Items listed in a dataset
┄┄┄┄┄┄┄┄┄┄
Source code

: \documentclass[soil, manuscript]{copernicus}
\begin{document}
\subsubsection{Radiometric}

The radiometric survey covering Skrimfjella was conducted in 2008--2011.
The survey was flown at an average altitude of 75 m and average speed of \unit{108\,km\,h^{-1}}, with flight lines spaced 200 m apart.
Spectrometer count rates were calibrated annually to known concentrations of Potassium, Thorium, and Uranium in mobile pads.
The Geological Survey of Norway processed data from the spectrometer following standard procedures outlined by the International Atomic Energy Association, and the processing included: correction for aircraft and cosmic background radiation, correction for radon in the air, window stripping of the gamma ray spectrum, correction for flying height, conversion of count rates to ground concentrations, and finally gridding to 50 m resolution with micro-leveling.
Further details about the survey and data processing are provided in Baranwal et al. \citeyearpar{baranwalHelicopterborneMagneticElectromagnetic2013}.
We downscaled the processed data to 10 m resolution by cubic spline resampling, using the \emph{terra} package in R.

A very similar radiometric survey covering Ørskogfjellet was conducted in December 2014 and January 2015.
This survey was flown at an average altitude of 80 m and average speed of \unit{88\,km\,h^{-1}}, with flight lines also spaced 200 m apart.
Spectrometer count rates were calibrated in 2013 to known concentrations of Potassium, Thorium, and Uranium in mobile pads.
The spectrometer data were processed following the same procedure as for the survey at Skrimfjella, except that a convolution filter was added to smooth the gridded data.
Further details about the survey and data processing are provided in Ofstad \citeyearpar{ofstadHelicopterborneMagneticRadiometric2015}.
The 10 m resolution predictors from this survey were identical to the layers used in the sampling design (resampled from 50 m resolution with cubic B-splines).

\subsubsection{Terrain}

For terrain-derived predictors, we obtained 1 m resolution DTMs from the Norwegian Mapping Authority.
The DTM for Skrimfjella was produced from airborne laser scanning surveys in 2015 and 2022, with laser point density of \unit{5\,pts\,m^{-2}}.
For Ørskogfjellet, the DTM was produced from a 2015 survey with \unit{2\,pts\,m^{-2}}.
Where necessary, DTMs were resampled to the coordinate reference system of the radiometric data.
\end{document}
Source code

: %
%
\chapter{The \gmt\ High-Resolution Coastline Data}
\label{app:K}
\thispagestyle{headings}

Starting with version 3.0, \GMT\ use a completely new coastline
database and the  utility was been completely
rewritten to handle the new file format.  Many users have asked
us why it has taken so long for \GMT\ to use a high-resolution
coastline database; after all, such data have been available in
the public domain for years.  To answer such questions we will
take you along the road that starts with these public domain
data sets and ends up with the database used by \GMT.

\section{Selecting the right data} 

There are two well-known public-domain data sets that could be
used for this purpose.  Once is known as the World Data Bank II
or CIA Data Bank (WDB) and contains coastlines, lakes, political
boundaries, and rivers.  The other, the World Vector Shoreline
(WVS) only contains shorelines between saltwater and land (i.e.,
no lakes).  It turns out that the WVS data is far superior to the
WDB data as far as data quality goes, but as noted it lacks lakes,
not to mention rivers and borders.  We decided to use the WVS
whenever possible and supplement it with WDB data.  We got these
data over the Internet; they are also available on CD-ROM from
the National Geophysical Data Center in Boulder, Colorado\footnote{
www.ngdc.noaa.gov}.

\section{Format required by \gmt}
┄┄┄┄┄┄┄┄┄┄
The lines from the one containing "take you along" through the last line of the records are the answer; set them down exactly and add nothing.

take you along the road that starts with these public domain
data sets and ends up with the database used by \GMT.

\section{Selecting the right data} 

There are two well-known public-domain data sets that could be
used for this purpose.  Once is known as the World Data Bank II
or CIA Data Bank (WDB) and contains coastlines, lakes, political
boundaries, and rivers.  The other, the World Vector Shoreline
(WVS) only contains shorelines between saltwater and land (i.e.,
no lakes).  It turns out that the WVS data is far superior to the
WDB data as far as data quality goes, but as noted it lacks lakes,
not to mention rivers and borders.  We decided to use the WVS
whenever possible and supplement it with WDB data.  We got these
data over the Internet; they are also available on CD-ROM from
the National Geophysical Data Center in Boulder, Colorado\footnote{
www.ngdc.noaa.gov}.

\section{Format required by \gmt}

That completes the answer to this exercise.